▸ Task to complete
Reproduce exactly, from the data that follows, the line with "6. Authentication Methods", the line with "npm or yarn", and every line that lies between them.
┄┄┄┄┄┄┄┄┄┄┄┄┄┄┄┄┄┄┄┄
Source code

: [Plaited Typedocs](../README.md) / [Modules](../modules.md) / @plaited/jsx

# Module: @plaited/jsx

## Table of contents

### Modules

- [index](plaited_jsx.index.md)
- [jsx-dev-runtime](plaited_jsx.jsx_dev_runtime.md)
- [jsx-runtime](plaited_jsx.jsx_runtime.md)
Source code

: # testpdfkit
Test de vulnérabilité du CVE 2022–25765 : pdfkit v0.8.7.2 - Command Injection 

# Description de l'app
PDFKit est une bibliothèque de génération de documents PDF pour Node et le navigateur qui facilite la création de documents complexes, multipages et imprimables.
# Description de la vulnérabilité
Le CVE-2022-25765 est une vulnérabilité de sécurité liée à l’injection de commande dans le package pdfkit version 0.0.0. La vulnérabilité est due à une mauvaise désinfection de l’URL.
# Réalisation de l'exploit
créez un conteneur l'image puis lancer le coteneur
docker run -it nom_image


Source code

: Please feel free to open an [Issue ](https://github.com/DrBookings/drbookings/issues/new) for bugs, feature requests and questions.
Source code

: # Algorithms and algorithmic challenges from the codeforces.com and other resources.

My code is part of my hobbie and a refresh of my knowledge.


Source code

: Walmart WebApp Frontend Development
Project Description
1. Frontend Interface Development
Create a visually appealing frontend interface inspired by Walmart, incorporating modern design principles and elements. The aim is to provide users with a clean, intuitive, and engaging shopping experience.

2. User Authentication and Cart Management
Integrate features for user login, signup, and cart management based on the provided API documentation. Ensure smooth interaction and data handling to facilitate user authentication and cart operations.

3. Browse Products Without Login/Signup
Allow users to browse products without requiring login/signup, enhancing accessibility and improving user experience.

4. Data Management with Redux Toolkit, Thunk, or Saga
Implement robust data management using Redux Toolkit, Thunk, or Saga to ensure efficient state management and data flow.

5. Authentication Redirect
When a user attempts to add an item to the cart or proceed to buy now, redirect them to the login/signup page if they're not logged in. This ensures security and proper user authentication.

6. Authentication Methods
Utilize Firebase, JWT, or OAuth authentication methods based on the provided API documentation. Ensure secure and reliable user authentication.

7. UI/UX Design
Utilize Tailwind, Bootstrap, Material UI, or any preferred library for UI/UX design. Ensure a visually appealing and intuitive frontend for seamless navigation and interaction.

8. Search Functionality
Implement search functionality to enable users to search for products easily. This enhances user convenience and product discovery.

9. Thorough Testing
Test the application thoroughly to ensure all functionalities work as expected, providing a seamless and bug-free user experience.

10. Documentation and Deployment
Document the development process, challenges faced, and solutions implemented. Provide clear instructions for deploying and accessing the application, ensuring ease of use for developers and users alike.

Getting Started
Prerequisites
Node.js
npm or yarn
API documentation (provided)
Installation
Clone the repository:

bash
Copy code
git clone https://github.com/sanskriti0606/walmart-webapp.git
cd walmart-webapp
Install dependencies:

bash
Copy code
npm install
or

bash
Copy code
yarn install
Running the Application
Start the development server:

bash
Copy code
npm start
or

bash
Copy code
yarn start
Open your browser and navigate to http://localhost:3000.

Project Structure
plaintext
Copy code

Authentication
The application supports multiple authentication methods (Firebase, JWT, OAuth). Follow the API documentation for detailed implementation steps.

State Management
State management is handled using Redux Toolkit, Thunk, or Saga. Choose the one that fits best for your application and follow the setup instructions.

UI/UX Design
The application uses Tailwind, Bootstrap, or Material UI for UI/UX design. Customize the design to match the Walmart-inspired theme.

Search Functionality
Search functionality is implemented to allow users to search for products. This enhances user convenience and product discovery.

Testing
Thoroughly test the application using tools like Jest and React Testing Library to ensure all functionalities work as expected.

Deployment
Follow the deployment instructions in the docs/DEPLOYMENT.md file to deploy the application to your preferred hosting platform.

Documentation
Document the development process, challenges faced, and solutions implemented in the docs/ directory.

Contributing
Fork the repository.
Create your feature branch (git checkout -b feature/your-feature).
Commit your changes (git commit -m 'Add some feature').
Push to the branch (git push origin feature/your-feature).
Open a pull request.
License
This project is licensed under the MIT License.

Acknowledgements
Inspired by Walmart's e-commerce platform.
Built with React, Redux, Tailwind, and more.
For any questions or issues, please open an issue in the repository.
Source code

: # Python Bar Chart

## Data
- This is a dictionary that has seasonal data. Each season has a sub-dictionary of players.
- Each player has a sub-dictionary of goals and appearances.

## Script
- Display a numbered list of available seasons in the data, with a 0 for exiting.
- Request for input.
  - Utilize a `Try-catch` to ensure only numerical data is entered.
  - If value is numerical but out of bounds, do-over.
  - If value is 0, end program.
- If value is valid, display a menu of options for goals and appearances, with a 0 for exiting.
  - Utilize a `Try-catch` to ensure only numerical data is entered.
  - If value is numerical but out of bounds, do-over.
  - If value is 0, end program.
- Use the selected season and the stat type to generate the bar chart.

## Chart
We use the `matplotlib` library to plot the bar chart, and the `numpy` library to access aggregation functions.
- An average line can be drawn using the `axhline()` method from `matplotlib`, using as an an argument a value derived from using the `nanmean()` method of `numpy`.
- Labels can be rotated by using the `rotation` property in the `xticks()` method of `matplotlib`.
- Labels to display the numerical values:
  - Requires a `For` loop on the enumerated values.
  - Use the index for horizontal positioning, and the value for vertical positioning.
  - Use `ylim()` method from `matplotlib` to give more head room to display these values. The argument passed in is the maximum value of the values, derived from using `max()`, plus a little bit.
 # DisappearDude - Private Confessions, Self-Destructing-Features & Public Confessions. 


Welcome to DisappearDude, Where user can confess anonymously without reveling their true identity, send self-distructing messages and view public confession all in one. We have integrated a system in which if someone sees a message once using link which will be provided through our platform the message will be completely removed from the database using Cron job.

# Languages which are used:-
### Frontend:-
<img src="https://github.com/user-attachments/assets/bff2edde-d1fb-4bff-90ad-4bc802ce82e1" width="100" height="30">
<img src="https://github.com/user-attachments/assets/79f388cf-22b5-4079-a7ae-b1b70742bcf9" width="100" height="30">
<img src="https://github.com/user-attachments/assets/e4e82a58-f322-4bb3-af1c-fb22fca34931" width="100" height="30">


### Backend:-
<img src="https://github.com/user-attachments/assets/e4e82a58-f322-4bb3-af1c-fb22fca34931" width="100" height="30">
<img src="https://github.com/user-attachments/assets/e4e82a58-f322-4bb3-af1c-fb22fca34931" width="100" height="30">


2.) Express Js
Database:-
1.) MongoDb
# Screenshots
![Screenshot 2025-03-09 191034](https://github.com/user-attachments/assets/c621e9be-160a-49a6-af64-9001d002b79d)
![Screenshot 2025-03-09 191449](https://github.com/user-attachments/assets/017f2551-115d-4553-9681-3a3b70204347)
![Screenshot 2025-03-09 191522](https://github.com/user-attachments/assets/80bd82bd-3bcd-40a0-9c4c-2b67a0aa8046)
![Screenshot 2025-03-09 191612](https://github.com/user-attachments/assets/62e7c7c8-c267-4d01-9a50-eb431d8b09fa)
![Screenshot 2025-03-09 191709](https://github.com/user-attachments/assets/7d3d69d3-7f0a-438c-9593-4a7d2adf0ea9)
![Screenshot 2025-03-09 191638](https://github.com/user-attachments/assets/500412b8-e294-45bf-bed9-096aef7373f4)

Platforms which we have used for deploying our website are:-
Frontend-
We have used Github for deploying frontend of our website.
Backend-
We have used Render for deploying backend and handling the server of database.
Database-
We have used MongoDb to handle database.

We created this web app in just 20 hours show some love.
┄┄┄┄┄┄┄┄┄┄┄┄┄┄┄┄┄┄┄┄
▸ Response
6. Authentication Methods
Utilize Firebase, JWT, or OAuth authentication methods based on the provided API documentation. Ensure secure and reliable user authentication.

7. UI/UX Design
Utilize Tailwind, Bootstrap, Material UI, or any preferred library for UI/UX design. Ensure a visually appealing and intuitive frontend for seamless navigation and interaction.

8. Search Functionality
Implement search functionality to enable users to search for products easily. This enhances user convenience and product discovery.

9. Thorough Testing
Test the application thoroughly to ensure all functionalities work as expected, providing a seamless and bug-free user experience.

10. Documentation and Deployment
Document the development process, challenges faced, and solutions implemented. Provide clear instructions for deploying and accessing the application, ensuring ease of use for developers and users alike.

Getting Started
Prerequisites
Node.js
npm or yarn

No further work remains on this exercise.